Dirty Laundry

Imagine my surprise when as I recently read a New York Times article about a Kenyan priest who has been ministering in the American Diocese of Owensboro, Kentucky. Apparently, the priest had been born and trained in Kenya and had become a priest in Jamaica, prior to moving on to the United States.

According to the New York Times (all emphasis is mine):

In Kenya, Father Oneko became the sole pastor for 12 satellite parishes in an 80-mile stretch. He served more than 3,000 people communion on a typical weekend and ran a girls high school.

It was a hardship post. His car, the only one in the vicinity, was used as a school bus, an ambulance and, if the local officers caught a thief, a police car – with Father Oneko the driver.

When his bishop asked for volunteers to serve in a diocese in Jamaica that badly needed priests, Father Oneko put up his hand. He wanted a new challenge, and being a missionary suited his vision of serving the church.

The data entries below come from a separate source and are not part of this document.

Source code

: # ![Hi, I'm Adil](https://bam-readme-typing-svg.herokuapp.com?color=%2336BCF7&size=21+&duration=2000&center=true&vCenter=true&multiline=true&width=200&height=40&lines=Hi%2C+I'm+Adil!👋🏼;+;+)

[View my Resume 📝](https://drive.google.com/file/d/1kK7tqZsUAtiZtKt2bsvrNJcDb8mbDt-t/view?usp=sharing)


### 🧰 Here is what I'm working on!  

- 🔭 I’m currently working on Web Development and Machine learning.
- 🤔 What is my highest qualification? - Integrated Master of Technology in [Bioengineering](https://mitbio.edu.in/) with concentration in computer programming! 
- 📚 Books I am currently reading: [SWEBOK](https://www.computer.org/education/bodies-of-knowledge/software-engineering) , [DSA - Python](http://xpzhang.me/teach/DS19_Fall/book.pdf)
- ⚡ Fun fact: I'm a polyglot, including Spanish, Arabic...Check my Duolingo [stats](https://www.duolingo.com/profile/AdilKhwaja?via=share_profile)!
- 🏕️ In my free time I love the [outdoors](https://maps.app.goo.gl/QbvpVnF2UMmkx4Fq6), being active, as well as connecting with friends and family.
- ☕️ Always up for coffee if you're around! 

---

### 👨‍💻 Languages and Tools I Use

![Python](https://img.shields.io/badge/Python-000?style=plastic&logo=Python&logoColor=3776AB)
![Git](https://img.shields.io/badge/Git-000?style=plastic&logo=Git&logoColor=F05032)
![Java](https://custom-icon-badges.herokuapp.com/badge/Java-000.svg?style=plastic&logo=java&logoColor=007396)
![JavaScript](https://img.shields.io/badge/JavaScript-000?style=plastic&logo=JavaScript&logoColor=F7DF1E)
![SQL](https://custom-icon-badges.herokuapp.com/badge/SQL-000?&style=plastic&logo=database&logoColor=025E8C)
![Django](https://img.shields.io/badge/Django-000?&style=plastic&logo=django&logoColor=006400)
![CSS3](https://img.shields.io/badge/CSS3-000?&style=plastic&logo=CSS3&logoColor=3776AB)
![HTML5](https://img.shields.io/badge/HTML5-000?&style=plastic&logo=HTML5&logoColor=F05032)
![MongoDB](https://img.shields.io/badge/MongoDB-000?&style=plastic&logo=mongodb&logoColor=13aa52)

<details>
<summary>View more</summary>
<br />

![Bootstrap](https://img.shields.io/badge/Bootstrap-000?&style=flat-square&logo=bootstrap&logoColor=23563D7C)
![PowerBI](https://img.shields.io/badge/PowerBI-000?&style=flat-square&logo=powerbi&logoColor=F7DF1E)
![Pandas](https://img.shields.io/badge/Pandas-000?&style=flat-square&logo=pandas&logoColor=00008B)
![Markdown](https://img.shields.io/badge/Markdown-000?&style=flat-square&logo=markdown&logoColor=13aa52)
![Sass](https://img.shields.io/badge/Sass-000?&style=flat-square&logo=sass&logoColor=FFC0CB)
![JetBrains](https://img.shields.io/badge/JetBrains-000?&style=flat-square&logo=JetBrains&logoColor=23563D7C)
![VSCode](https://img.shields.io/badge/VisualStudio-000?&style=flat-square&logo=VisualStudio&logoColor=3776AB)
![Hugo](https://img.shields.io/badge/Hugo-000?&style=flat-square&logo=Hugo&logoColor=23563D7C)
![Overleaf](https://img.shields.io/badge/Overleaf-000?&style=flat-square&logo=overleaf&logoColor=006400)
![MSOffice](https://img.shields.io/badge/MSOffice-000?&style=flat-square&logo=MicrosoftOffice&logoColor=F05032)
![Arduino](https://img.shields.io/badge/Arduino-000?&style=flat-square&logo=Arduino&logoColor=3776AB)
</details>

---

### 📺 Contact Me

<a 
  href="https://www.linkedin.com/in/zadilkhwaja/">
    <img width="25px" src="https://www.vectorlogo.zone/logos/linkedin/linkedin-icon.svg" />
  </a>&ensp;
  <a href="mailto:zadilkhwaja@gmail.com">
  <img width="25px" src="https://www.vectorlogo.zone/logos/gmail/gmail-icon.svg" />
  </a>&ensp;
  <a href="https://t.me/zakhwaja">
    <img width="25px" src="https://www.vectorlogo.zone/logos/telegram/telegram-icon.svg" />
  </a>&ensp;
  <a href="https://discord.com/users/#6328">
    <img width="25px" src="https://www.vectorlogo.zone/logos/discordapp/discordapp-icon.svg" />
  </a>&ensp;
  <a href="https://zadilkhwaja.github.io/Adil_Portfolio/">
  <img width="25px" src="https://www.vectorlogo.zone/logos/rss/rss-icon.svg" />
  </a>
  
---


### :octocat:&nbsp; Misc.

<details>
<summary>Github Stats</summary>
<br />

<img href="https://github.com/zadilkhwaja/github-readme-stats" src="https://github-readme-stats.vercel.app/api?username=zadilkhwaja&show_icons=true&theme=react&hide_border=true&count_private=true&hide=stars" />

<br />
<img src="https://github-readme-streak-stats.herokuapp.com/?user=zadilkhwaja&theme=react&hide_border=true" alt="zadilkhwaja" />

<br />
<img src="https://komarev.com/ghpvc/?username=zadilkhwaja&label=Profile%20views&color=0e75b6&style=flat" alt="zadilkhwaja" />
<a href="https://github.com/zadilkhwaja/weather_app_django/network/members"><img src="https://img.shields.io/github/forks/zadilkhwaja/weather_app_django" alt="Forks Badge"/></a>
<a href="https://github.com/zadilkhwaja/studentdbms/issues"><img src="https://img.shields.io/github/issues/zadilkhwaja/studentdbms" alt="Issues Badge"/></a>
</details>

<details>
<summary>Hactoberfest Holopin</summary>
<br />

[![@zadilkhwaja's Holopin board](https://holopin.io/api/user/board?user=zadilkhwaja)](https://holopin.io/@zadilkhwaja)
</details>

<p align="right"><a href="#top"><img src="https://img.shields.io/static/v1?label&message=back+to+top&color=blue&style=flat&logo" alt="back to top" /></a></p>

He found conditions in Jamaica even more desperate than in Kenya. Violence was so common that thugs had killed a priest at the altar.

“The rats in the rectory ate my clothes,” he said. “I got a baby kitten to hunt the rats, but the kitten was eaten by hungry dogs.”

Father Oneko lasted nearly five years as pastor of five churches in Jamaica. But after so much time in hardship posts, he wanted to taste life in a developed country. He sent letters of introduction to dioceses in the United States.

Laurie Goodstein, Sunday New York Times, Dec. 28, 2008

I have read the part about the rats in the rectory like six to seven times and I still don’t know what to make of it, it is beautiful — it is a found poem that crystallizes what the Jamaican Experience is for so many people. I daresay it is like a parable you could read in the bible, or a fable of Aesop.

Later on in the article the Times writer points out, again emphasis mine:

Father Oneko lasted nearly five years as pastor of five churches in Jamaica. But after so much time in hardship posts, he wanted to taste life in a developed country. He sent letters of introduction to dioceses in the United States.

Laurie Goodstein, Sunday New York Times, Dec. 28, 2008

This is how my beloved island is being portrayed in the New York Times, like a place for only the wretched and the damned where simply being there is a hardship. And rather than be angry about it, I have to laugh as we are completely at fault for this.

Our society of silence now sends its dirty laundry abroad to be hung on the clothes line of cable television. For instance Black  Entertainment Television (BET) recently featured Vivian Blake and the Shower Posse on their series American Gangster. Gangster-for-Life Eddie Seaga features prominently in the telling of the tale. For those who missed it on cable it is available online if you follow a slightly convoluted process.

Screenshot of BET site

  1. Click on the link here: BET American Gangster Series
  2. At the top left you’ll see the words The Jamaican Shower Posse, followed by a summary and then the text “(5 clips)”
  3. Click on the box with Jamaican Shower Posse and then drag that playlist of 5 clips to the upper right hand side of the screen where it says “my playlist (0)”
  4. The playlist should change to reflect that it has 5 clips. Click the down arrow beside the words my playlist(5)
  5. When the pop-down menu appears as a result of clicking the down arrow, click Play All.
  • Hat-tip to Top5Jamaica for linking to this series on Twitter.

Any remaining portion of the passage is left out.